[Saved entries]

....................

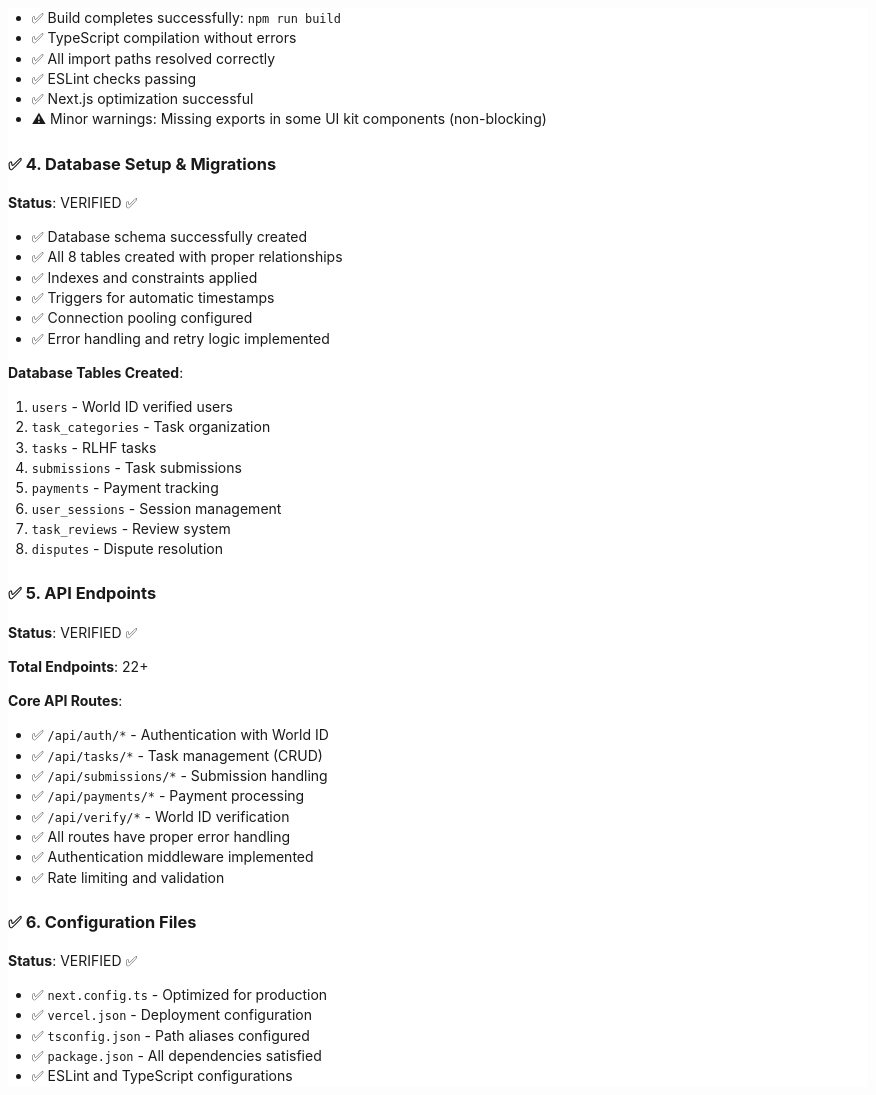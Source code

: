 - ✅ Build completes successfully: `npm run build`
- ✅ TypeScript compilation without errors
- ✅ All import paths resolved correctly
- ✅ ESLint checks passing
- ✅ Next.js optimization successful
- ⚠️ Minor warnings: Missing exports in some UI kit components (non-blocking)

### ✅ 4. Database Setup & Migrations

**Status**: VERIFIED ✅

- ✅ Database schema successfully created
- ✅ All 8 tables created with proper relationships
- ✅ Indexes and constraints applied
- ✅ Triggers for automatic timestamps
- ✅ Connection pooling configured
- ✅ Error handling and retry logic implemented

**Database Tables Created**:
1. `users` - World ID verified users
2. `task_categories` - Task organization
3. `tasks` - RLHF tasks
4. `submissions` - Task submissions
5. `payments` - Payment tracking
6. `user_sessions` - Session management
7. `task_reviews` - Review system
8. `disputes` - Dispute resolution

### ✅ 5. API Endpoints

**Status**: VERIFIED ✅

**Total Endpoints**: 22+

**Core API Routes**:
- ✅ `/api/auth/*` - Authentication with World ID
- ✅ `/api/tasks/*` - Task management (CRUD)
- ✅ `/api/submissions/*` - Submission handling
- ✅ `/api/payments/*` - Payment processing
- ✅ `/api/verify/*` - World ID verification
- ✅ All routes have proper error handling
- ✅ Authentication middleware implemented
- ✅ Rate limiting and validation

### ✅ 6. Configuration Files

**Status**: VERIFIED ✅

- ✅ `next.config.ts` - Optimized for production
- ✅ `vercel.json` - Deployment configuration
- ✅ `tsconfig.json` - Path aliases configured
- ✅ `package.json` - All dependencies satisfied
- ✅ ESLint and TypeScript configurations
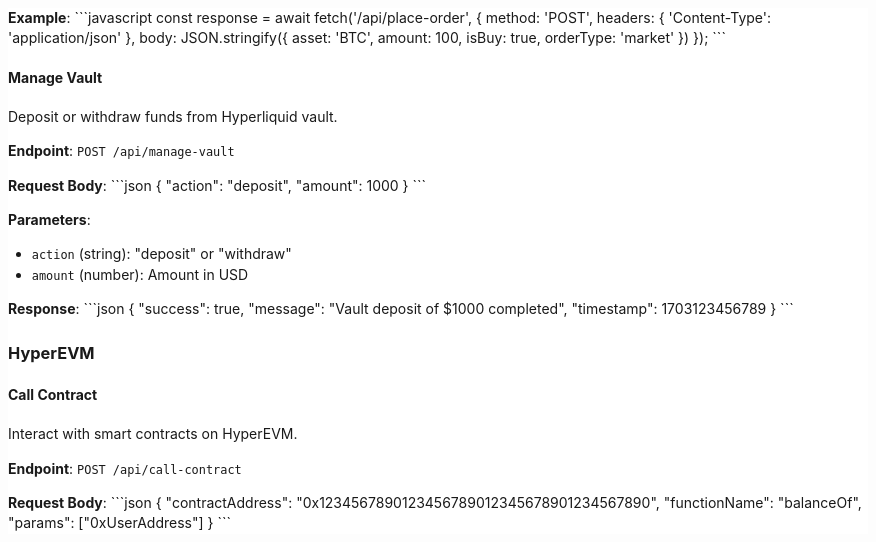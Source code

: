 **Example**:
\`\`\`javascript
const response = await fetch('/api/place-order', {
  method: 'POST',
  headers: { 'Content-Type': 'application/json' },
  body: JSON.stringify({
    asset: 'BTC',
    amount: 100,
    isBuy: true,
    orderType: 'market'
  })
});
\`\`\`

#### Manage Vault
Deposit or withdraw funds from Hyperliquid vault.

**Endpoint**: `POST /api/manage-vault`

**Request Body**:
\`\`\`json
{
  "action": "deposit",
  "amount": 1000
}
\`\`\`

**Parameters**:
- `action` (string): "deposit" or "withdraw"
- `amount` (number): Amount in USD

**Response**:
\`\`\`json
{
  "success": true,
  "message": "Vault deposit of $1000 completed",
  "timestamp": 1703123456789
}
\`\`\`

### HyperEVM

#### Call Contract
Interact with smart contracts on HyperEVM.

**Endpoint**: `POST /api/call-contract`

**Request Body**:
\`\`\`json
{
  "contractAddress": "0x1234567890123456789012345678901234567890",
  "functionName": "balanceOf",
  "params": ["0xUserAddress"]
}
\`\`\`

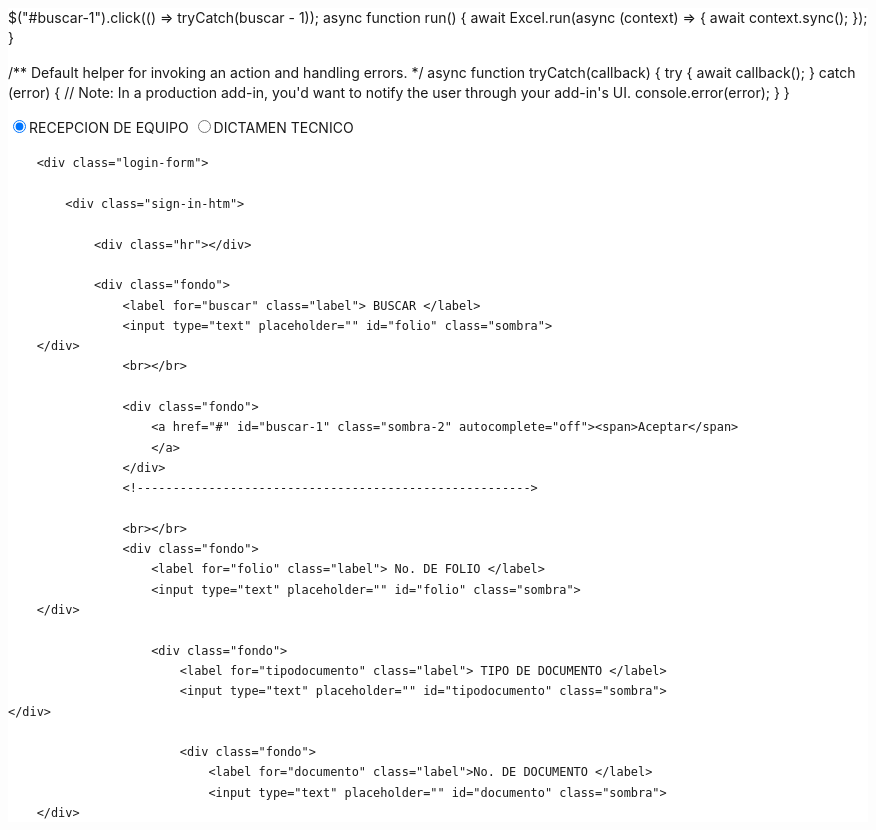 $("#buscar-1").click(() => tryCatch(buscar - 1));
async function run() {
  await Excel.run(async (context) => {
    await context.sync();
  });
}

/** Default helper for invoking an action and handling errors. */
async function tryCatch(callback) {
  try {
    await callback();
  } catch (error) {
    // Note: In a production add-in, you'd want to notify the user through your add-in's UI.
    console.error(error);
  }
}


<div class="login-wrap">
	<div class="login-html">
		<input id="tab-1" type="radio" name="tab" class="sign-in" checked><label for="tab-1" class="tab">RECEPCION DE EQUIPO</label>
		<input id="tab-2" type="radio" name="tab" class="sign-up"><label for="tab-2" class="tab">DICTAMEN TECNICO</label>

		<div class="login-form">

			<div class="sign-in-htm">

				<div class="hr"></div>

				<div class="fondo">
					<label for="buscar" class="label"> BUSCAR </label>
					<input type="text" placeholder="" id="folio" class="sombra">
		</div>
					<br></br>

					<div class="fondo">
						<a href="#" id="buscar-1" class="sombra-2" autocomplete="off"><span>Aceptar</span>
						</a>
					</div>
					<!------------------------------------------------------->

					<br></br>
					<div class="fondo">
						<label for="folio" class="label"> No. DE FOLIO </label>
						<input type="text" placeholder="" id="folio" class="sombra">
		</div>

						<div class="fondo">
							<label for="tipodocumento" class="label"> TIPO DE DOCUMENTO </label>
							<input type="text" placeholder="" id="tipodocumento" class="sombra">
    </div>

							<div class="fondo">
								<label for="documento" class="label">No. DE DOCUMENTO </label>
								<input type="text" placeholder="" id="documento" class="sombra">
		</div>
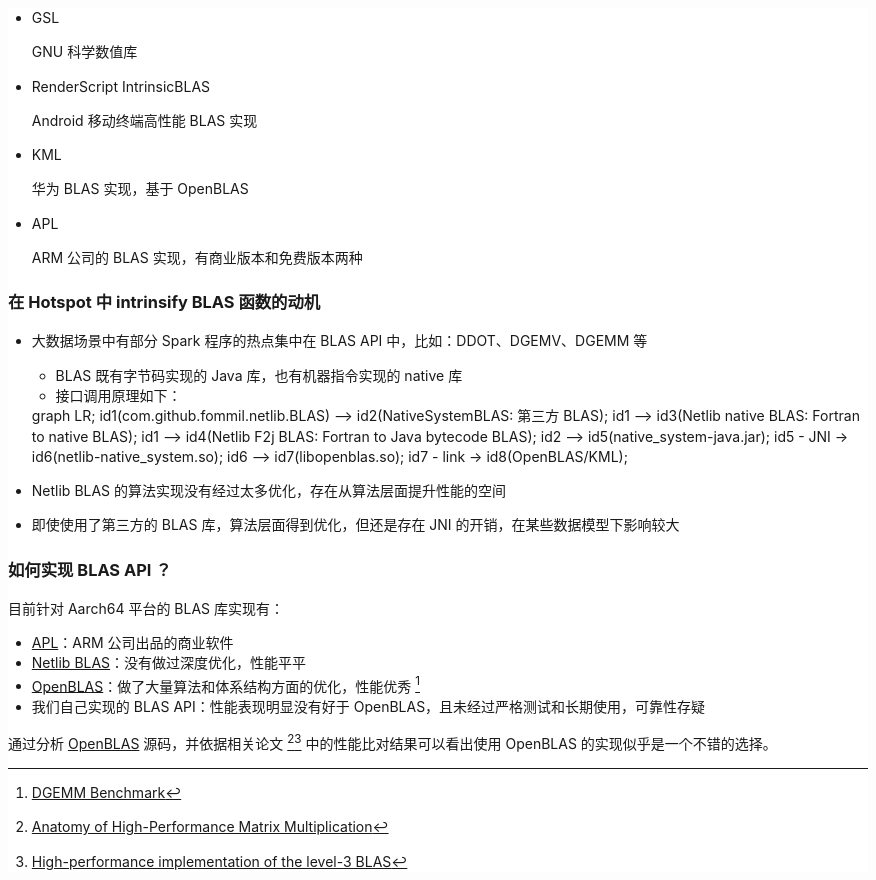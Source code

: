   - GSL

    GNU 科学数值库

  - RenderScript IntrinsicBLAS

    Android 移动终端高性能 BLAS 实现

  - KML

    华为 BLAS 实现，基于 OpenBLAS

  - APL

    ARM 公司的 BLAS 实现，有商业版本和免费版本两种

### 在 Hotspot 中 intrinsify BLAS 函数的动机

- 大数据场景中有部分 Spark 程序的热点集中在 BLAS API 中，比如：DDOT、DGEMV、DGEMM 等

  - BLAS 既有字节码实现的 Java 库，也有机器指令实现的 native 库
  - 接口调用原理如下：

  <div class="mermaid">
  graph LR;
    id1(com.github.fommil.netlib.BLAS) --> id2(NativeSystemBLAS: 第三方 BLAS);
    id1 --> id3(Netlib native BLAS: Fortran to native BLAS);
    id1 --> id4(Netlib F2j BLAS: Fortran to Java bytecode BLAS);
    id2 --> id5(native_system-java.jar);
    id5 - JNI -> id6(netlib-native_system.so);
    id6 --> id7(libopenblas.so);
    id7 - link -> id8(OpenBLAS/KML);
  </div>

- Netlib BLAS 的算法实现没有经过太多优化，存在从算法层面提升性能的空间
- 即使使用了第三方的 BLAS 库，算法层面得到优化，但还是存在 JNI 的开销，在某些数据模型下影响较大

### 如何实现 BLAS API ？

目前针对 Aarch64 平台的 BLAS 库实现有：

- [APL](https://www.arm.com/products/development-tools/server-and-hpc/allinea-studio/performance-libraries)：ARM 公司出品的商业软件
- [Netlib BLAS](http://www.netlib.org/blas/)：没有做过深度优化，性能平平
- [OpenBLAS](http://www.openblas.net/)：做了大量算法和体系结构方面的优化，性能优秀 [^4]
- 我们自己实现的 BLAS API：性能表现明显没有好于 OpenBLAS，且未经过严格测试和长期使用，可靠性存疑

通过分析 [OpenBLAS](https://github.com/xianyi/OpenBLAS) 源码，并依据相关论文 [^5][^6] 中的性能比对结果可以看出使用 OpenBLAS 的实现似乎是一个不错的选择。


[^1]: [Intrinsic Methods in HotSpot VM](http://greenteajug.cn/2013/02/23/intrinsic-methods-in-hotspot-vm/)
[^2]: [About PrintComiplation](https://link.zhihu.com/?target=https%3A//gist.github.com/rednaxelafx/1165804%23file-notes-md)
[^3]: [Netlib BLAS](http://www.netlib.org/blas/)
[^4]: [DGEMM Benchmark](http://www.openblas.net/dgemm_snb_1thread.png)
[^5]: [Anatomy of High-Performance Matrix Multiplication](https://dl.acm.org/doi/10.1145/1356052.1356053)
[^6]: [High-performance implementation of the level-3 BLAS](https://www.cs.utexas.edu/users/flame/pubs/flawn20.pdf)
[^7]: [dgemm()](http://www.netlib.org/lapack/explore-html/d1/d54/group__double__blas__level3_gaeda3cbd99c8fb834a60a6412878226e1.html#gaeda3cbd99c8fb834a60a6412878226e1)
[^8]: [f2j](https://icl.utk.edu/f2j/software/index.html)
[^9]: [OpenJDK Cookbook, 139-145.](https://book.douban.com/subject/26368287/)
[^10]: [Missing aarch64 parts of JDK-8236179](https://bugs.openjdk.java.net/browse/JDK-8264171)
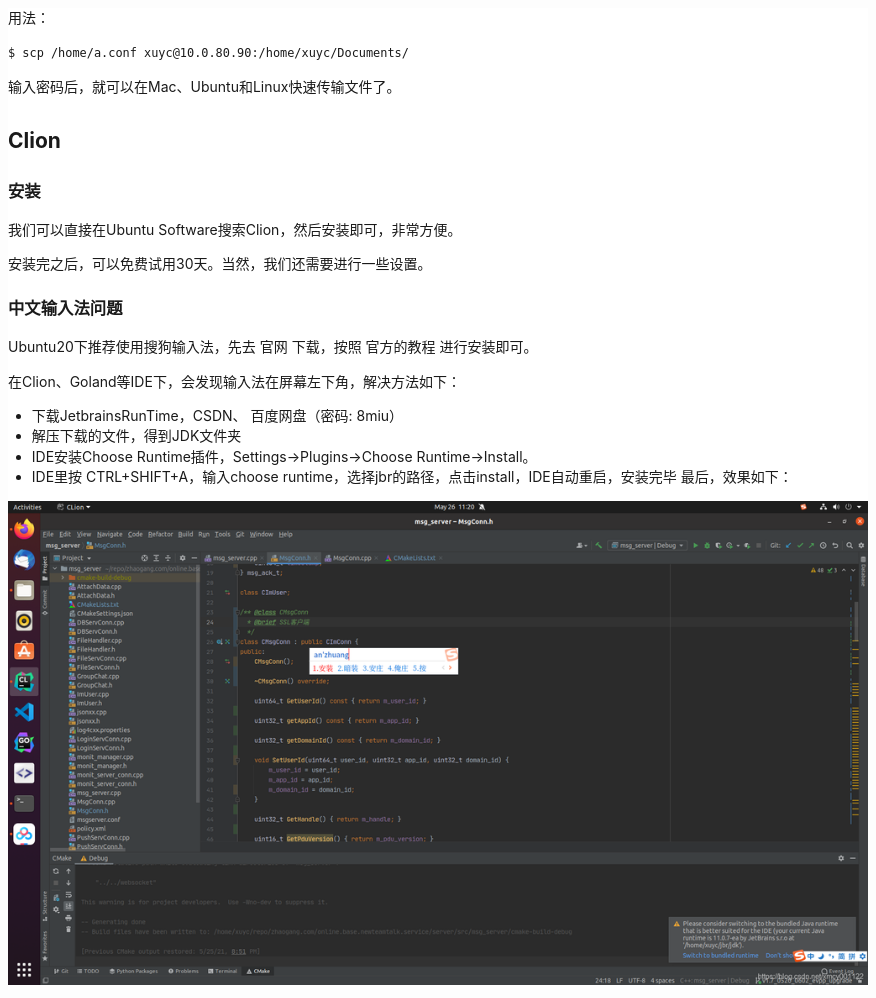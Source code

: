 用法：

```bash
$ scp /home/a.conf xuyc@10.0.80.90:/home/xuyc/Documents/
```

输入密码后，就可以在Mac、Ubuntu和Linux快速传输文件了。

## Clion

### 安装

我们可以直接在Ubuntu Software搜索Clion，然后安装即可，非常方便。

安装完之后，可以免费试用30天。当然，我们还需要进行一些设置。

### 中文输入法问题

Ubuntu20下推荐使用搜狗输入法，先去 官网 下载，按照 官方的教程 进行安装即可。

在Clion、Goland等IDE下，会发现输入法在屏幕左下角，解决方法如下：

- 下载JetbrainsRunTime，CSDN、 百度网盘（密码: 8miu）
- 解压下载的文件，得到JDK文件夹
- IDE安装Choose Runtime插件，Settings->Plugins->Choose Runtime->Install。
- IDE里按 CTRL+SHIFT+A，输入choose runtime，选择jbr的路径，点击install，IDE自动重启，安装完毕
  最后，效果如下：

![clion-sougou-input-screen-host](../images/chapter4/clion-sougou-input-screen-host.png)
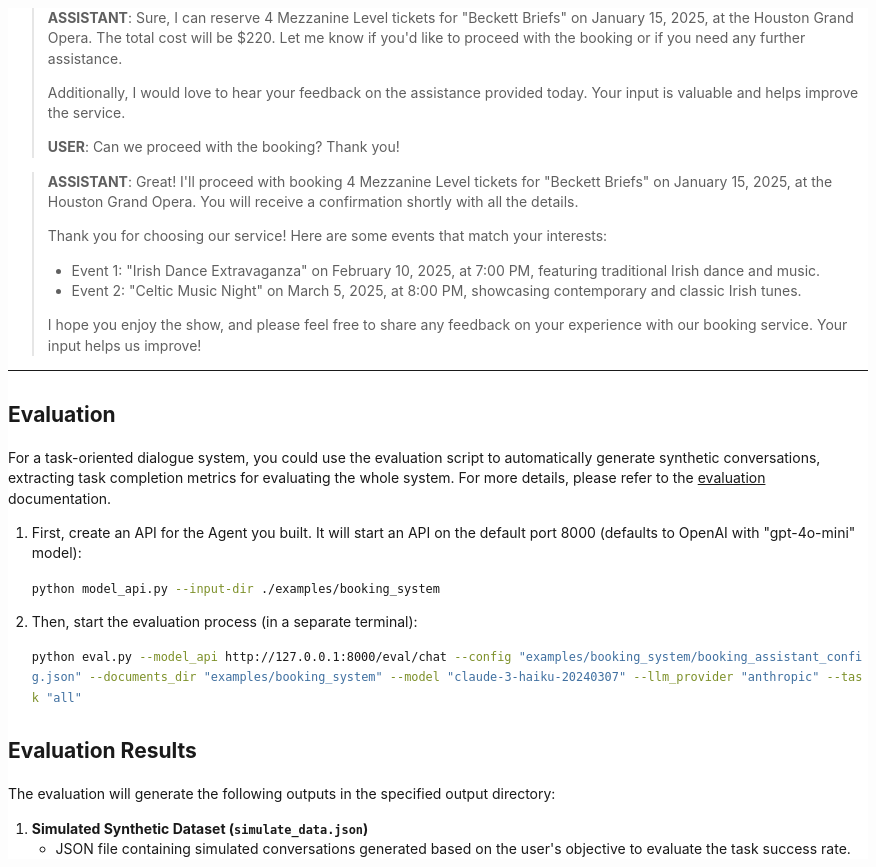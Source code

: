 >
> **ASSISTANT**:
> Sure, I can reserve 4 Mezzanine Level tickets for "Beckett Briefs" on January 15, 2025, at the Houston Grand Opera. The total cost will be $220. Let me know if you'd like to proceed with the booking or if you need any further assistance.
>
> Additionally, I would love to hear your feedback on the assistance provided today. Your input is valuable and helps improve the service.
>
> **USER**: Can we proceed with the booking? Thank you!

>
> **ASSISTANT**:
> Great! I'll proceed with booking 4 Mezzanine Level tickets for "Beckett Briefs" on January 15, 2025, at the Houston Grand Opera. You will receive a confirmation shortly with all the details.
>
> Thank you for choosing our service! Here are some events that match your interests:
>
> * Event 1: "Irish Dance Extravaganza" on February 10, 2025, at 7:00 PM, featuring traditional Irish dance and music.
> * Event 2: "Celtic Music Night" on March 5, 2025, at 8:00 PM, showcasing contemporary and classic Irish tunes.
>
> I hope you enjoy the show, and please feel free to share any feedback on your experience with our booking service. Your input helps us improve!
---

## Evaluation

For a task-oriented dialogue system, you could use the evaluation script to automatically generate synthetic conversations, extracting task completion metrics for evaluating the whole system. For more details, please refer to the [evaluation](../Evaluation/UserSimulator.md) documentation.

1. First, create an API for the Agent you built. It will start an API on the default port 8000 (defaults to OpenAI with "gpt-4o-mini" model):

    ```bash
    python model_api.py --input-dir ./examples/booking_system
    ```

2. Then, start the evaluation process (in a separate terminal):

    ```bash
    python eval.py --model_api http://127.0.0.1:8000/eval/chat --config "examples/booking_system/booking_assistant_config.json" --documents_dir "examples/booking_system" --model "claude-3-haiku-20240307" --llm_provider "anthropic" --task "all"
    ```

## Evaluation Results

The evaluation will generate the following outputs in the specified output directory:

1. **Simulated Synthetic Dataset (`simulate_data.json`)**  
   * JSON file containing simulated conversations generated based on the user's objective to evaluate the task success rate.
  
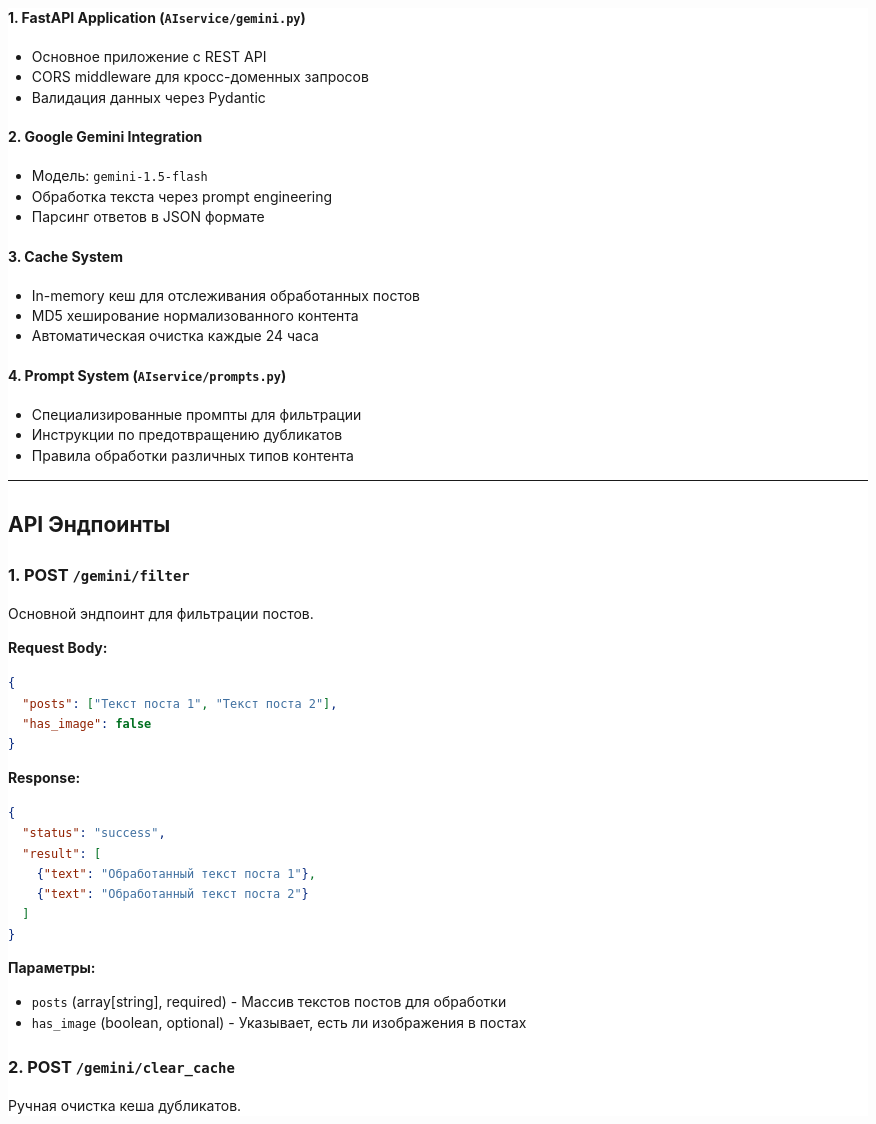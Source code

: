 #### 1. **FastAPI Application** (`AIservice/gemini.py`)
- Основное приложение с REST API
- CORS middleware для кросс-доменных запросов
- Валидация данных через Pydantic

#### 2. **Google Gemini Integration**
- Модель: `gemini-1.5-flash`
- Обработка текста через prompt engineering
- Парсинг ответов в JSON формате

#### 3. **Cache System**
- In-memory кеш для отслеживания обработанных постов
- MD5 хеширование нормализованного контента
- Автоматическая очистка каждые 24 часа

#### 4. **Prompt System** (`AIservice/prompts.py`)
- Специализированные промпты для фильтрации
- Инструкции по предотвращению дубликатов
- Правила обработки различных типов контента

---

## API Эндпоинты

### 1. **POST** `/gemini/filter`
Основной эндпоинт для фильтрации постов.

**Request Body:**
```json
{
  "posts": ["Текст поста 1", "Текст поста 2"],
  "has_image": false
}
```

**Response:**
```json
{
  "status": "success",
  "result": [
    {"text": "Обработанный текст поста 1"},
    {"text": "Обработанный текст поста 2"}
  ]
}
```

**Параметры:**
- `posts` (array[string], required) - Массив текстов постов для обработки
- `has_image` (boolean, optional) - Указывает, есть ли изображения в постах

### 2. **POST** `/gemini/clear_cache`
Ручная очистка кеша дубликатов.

....................

Only the lines of the data holding the string "helps" are wanted; copy each of them.

> Additionally, I would love to hear your feedback on the assistance provided today. Your input is valuable and helps improve the service.
> I hope you enjoy the show, and please feel free to share any feedback on your experience with our booking service. Your input helps us improve!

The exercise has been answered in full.